Yeah life throws up interesting choices at times. We all have coulda woulda shoulda moments.
 
I say scrap the 6 hour days and switch to a 9 day week where we get 4 day weekends.
 
I know plenty of people who would love to work a 6 hour day for 5 days a week here in the US.

However, with this "robust" /s recovery, they cannot even find a full time job to work 8 hours a day.

So much ignorance in this thread. Just like most threads... :rolleyes:

So a 6 hour mandated work week would actually help those people you know, as it would require more bodies to fulfill the same number of hours.

I largely agree outside the get married part. Marriage does a lot of things, helping you build wealth isn't one of them.

Married people tend to be wealthier. Perhaps it is simply a bias for wealthy people to get married, or perhaps marriage does lead to more wealth; hard to measure that causation.


The US workforce largely stopped being paid for better productivity since 1970, which is why wages have stagnated since then. So now the only way to make more money is work longer hours - except now lower and lower positions are salaried.

I'd like to see a 6-hour workweek, remove welfare/foodstamps and bring in a minimum income level.

Think about it - the largest gains in moving humanity forward occurred each time leisure time increased. Free people up to learn, to experiment, to not simply grind out each day to make ends meet.
 
I would like to know this as well.


I work 8 hours + 1 hour of overtime every weekday. Being able to work just 6 a day and still be able to keep the same job would be nice.

And the same pay. Crappy for me though, it takes me anywhere from 2-6 hours to reach some of the locations I support.
 
Zarathustra[H];1041893011 said:
There is no legal maternity/paternity leave in the U.S.

In the U.S. if you have children, you are on your own.

Some companies take it upon themselves to offer some limited paid maternity leave, but it is very rare. Usually if you are a working woman having a child, you have to use your vacation time (typically 2-3 weeks a year), and then have to choose to either drop out of the work force, or leave your 3 week old with their parents or some sort of daycare service, which are not subsidized and cost a bloody fortune here. $11,000 per year per child is about the average for daycare, but it can cost as much as $20,000 per year per child, depending on where you live.

It's a miracle we have the birth rate we do, considering how much easier they make it to have a family in Europe.

FMLA covers paternity leave but you have to use any entitlement if you want to get paid. One of my employees took four months off for FMLA. He would have taken more but he is the only bread winner.
 
FMLA covers paternity leave but you have to use any entitlement if you want to get paid. One of my employees took four months off for FMLA. He would have taken more but he is the only bread winner.

If you are eligible. Just like with whistleblower laws...sure the protections exist but odds are if you have to ask then you are not eligible.

-Be employed by the employer at least 12 months
-Meet an hours worked requirement within that 12 months
-Be at a job site with at least 50 employees within 75 miles.

And further...all that gets you is 12 weeks of unpaid leave where you cannot be fired for taking the leave.

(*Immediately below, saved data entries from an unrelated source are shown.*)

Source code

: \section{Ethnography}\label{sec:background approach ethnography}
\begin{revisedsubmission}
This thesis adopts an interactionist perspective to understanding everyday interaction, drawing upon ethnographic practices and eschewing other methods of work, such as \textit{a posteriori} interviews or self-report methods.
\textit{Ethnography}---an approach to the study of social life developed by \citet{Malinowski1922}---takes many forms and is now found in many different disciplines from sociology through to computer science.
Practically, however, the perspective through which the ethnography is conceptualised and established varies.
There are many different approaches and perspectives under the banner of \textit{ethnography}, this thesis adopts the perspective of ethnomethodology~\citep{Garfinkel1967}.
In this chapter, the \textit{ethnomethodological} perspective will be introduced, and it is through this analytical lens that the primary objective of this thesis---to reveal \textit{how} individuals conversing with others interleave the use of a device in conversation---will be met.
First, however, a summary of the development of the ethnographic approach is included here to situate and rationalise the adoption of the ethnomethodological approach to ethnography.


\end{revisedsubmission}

Most people do not have enough money in tank, with or without a newborn, to take 12 weeks off to adjust to having a kid. And a newborn is insanely expensive, total medical care costs of birthing a kid can break $20,000USD if out-of-pocket.
 
The more you are paid, generally, the more you are expected to work .
This of course does not apply to management or executives. For them, it's actually an inverse ratio. The more they make, the less they work.

Remember that we aren't even people anymore. Personnel was changed to 'human resources'; stuff to be ordered up as needed, used up, and discarded as soon as possible. By not thinking of us as people, it's much easier to throw us away like used up parts of a machine. Thank you to the MBA prick who thought this one up.
 
How the real world works:

Short term: Announce reduced work hours to much applause.
Medium/Long term: Lose job to someone willing to work longer hours.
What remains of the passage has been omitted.